◆ SUPPLIED ENTRIES:

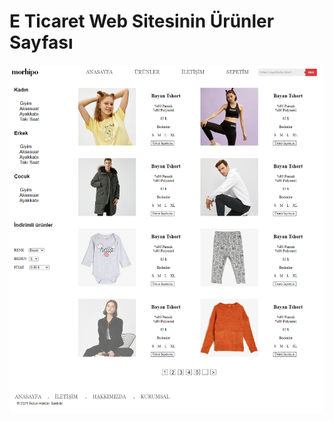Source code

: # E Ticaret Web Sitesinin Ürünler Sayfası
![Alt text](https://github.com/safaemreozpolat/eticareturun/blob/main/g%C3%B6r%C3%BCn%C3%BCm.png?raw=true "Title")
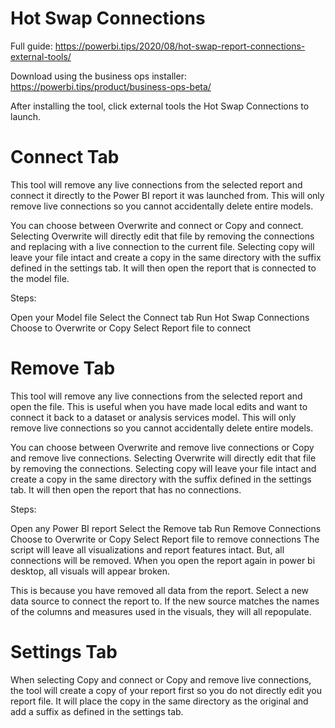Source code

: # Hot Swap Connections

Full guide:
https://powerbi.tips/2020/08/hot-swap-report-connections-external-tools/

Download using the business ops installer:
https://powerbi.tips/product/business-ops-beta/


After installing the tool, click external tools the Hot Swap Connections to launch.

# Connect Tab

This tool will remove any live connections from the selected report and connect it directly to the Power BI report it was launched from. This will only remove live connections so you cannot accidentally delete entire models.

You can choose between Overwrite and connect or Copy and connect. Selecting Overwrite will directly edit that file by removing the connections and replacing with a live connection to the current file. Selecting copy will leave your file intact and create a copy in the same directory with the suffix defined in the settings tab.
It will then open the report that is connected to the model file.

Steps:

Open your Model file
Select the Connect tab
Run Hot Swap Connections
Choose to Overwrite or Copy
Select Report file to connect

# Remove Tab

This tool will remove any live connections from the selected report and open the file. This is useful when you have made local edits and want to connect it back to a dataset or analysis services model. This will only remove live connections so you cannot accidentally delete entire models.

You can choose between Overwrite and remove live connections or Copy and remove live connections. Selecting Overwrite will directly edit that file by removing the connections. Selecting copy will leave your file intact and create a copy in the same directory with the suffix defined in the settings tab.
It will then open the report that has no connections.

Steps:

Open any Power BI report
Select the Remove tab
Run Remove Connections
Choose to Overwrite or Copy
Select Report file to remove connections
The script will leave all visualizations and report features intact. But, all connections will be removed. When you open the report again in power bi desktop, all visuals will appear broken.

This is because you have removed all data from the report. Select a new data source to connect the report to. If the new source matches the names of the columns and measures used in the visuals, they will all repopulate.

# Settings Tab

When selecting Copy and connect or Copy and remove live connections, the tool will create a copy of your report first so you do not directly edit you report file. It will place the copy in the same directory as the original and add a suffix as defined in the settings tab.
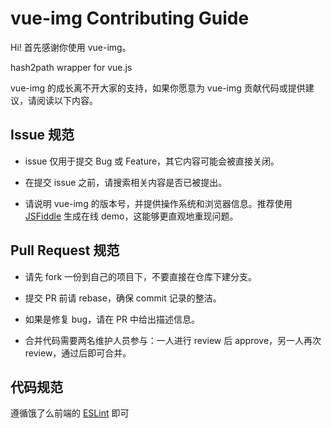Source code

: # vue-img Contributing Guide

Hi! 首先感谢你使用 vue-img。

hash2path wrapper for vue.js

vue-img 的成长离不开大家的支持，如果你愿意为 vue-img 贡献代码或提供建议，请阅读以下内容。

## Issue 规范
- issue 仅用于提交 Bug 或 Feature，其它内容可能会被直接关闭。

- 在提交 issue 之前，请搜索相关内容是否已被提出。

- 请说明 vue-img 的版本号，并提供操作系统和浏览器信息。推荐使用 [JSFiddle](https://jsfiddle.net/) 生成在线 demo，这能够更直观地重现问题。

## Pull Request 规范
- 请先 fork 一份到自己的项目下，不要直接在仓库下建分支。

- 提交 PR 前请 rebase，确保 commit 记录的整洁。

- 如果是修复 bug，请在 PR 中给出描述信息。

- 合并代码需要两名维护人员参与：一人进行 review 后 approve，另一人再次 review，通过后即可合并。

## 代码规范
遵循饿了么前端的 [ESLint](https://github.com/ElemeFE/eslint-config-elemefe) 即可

* * *

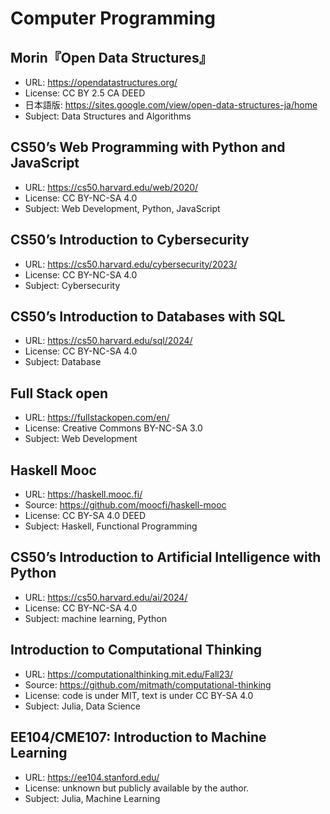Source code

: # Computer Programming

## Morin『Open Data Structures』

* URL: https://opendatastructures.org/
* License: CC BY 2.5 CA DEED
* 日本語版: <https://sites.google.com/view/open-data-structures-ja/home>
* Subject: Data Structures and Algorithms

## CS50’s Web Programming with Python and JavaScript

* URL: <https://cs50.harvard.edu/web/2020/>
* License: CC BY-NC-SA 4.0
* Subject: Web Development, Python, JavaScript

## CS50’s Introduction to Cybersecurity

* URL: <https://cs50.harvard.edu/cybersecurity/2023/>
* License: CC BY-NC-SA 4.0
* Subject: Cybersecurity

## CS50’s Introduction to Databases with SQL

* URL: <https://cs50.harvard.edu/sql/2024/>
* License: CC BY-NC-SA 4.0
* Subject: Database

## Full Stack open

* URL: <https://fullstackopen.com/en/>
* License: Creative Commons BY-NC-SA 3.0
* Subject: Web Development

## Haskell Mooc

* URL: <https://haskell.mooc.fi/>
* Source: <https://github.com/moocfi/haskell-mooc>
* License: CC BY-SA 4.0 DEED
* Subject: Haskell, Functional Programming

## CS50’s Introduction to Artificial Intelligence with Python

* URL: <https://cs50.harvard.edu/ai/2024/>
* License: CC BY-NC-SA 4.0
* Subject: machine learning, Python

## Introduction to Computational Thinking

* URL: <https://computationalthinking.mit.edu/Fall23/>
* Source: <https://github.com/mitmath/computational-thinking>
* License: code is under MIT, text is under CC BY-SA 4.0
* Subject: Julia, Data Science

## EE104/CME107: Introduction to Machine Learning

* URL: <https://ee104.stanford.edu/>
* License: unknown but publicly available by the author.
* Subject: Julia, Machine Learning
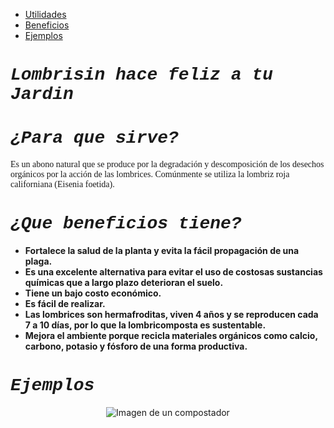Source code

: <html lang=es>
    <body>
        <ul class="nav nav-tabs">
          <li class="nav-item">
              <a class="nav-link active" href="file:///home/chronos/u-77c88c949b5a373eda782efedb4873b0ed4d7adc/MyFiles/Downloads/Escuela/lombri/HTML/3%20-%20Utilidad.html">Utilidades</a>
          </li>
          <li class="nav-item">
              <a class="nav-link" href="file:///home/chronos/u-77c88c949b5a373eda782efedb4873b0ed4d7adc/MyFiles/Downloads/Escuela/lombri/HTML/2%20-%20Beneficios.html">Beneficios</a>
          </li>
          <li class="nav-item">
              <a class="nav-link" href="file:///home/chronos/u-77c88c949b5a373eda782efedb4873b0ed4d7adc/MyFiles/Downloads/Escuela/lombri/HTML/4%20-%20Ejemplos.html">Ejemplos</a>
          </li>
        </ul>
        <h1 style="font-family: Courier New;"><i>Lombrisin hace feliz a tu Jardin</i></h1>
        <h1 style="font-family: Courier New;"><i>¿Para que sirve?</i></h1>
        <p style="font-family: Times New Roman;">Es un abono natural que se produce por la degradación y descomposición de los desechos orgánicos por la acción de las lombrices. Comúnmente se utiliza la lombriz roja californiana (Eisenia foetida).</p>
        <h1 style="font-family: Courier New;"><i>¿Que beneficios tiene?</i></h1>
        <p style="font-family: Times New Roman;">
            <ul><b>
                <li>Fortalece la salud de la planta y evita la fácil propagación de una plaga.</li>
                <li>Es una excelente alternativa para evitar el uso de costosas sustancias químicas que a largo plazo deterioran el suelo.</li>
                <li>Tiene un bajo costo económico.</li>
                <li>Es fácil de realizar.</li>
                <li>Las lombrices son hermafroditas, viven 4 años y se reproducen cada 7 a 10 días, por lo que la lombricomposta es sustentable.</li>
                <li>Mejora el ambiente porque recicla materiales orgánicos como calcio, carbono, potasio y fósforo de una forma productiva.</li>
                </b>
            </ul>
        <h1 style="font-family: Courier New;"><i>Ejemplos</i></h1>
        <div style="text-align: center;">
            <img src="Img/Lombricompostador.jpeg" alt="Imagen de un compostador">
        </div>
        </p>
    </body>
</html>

◆ PROBLEM REQUIREMENTS:
Only the number is wanted: how many lines in the data include the string "MyFiles"?

◆ REPLY:
3